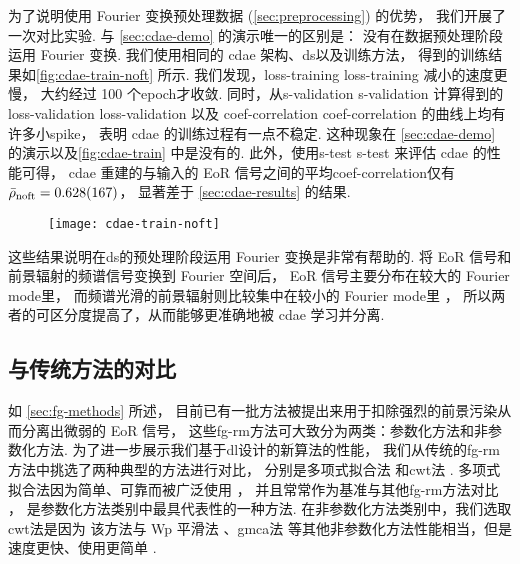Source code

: 为了说明使用 Fourier 变换预处理数据 (\autoref{sec:preprocessing}) 的优势，
我们开展了一次对比实验.
与 \autoref{sec:cdae-demo} 的演示唯一的区别是：
没有在数据预处理阶段运用 Fourier 变换.
我们使用相同的 \ac{cdae} 架构、\ac{ds}以及训练方法，
得到的训练结果如\autoref{fig:cdae-train-noft} 所示.
我们发现，\acl{loss-training} \ac{loss-training} 减小的速度更慢，
大约经过 100 个\ac{epoch}才收敛.
同时，从\acl{s-validation} \ac{s-validation}
计算得到的\acl{loss-validation} \ac{loss-validation} 以及
\acl{coef-correlation} \ac{coef-correlation}
的曲线上均有许多小\ac{spike}，
表明 \ac{cdae} 的训练过程有一点不稳定.
这种现象在 \autoref{sec:cdae-demo} 的演示以及\autoref{fig:cdae-train}
中是没有的.
此外，使用\acl{s-test} \ac{s-test} 来评估 \ac{cdae} 的性能可得，
\ac{cdae} 重建的与输入的 EoR 信号之间的平均\acl{coef-correlation}仅有
$\bar{\rho}_{\mathrm{noft}} = \num{0.628 +- 0.167}$，
显著差于 \autoref{sec:cdae-results} 的结果.

\begin{figure}[htp]
  \centering
  \texttt{[image: cdae-train-noft]}
  \label{fig:cdae-train-noft}
\end{figure}

这些结果说明在\ac{ds}的预处理阶段运用 Fourier 变换是非常有帮助的.
将 EoR 信号和前景辐射的频谱信号变换到 Fourier 空间后，
EoR 信号主要分布在较大的 Fourier \ac{mode}里，
而频谱光滑的前景辐射则比较集中在较小的 Fourier \ac{mode}里 \cite{parsons2012}，
所以两者的可区分度提高了，从而能够更准确地被 \ac{cdae} 学习并分离.

\subsection{与传统方法的对比}

如 \autoref{sec:fg-methods} 所述，
目前已有一批方法被提出来用于扣除强烈的前景污染从而分离出微弱的 EoR 信号，
这些\ac{fg-rm}方法可大致分为两类：参数化方法和非参数化方法.
为了进一步展示我们基于\ac{dl}设计的新算法的性能，
我们从传统的\ac{fg-rm}方法中挑选了两种典型的方法进行对比，
分别是多项式拟合法\cite{wang2006} 和\ac{cwt}法 \cite{gu2013}.
多项式拟合法因为简单、可靠而被广泛使用 \cite{jelic2008,liu2009ps,pritchard2010}，
并且常常作为基准与其他\ac{fg-rm}方法对比 \cite{harker2009,alonso2015,chapman2015}，
是参数化方法类别中最具代表性的一种方法.
在非参数化方法类别中，我们选取\ac{cwt}法是因为
该方法与 Wp 平滑法 \cite{harker2009}、\ac{gmca}法 \cite{chapman2013}
等其他非参数化方法性能相当，但是速度更快、使用更简单 \cite{gu2013,chapman2015}.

* * * * *

Task prompt ▸ "autoref" is the word to look for; copy every line of the data that has it.

Reply ▸
: 为了说明使用 Fourier 变换预处理数据 (\autoref{sec:preprocessing}) 的优势，
与 \autoref{sec:cdae-demo} 的演示唯一的区别是：
得到的训练结果如\autoref{fig:cdae-train-noft} 所示.
这种现象在 \autoref{sec:cdae-demo} 的演示以及\autoref{fig:cdae-train}
显著差于 \autoref{sec:cdae-results} 的结果.
如 \autoref{sec:fg-methods} 所述，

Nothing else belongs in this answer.